# [EXERCISE DETAILS]
Take the data below and filter it for lines containing the word "will"; show each line found.

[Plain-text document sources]
##########

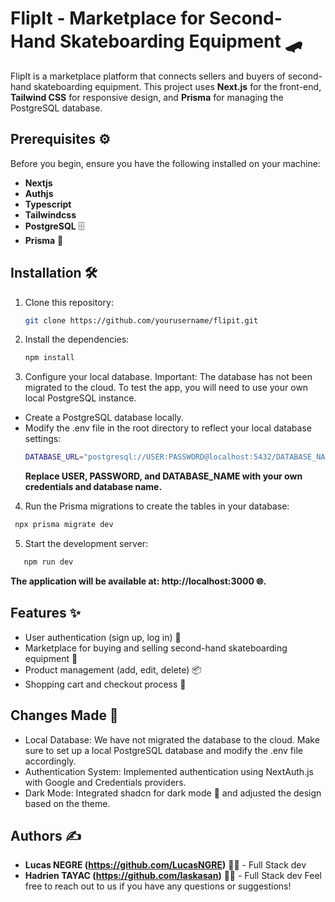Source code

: # FlipIt - Marketplace for Second-Hand Skateboarding Equipment 🛹

FlipIt is a marketplace platform that connects sellers and buyers of second-hand skateboarding equipment. This project uses **Next.js** for the front-end, **Tailwind CSS** for responsive design, and **Prisma** for managing the PostgreSQL database.

## Prerequisites ⚙️

Before you begin, ensure you have the following installed on your machine:

- **Nextjs**
- **Authjs**
- **Typescript**
- **Tailwindcss**
- **PostgreSQL** 🗄️
- **Prisma** 🔧

## Installation 🛠️

1. Clone this repository:
   ```bash
   git clone https://github.com/yourusername/flipit.git
   ```
2. Install the dependencies:
   ```bash
   npm install
   ```
3. Configure your local database. Important: The database has not been migrated to the cloud. To test the app, you will need to use your own local PostgreSQL instance.

- Create a PostgreSQL database locally.
- Modify the .env file in the root directory to reflect your local database settings:
   ```bash
   DATABASE_URL="postgresql://USER:PASSWORD@localhost:5432/DATABASE_NAME"
   ```
   **Replace USER, PASSWORD, and DATABASE_NAME with your own credentials and database name.**
4. Run the Prisma migrations to create the tables in your database:
  ```bash
   npx prisma migrate dev
   ```
5. Start the development server:
```bash
   npm run dev
   ```
  **The application will be available at: http://localhost:3000 🌐.**

## Features ✨

- User authentication (sign up, log in) 🔐
- Marketplace for buying and selling second-hand skateboarding equipment 💸
- Product management (add, edit, delete) 📦
- Shopping cart and checkout process 🛒

## Changes Made 📝

- Local Database: We have not migrated the database to the cloud. Make sure to set up a local PostgreSQL database and modify the .env file accordingly.
- Authentication System: Implemented authentication using NextAuth.js with Google and Credentials providers.
- Dark Mode: Integrated shadcn for dark mode 🌙 and adjusted the design based on the theme.

## Authors ✍️
- **Lucas NEGRE (https://github.com/LucasNGRE)** 🧑‍💻 - Full Stack dev
- **Hadrien TAYAC (https://github.com/Iaskasan)** 👩‍💻 - Full Stack dev
Feel free to reach out to us if you have any questions or suggestions!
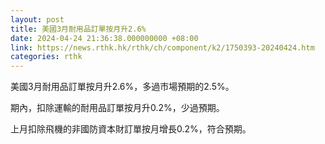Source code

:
 ```yaml
---
layout: post
title: 美國3月耐用品訂單按月升2.6%
date: 2024-04-24 21:36:38.000000000 +08:00
link: https://news.rthk.hk/rthk/ch/component/k2/1750393-20240424.htm
categories: rthk
---
```


美國3月耐用品訂單按月升2.6%，多過市場預期的2.5%。

期內，扣除運輸的耐用品訂單按月升0.2%，少過預期。

上月扣除飛機的非國防資本財訂單按月增長0.2%，符合預期。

##########

# [RESPONSE AREA]
3. Configure your local database. Important: The database has not been migrated to the cloud. To test the app, you will need to use your own local PostgreSQL instance.
  **The application will be available at: http://localhost:3000 🌐.**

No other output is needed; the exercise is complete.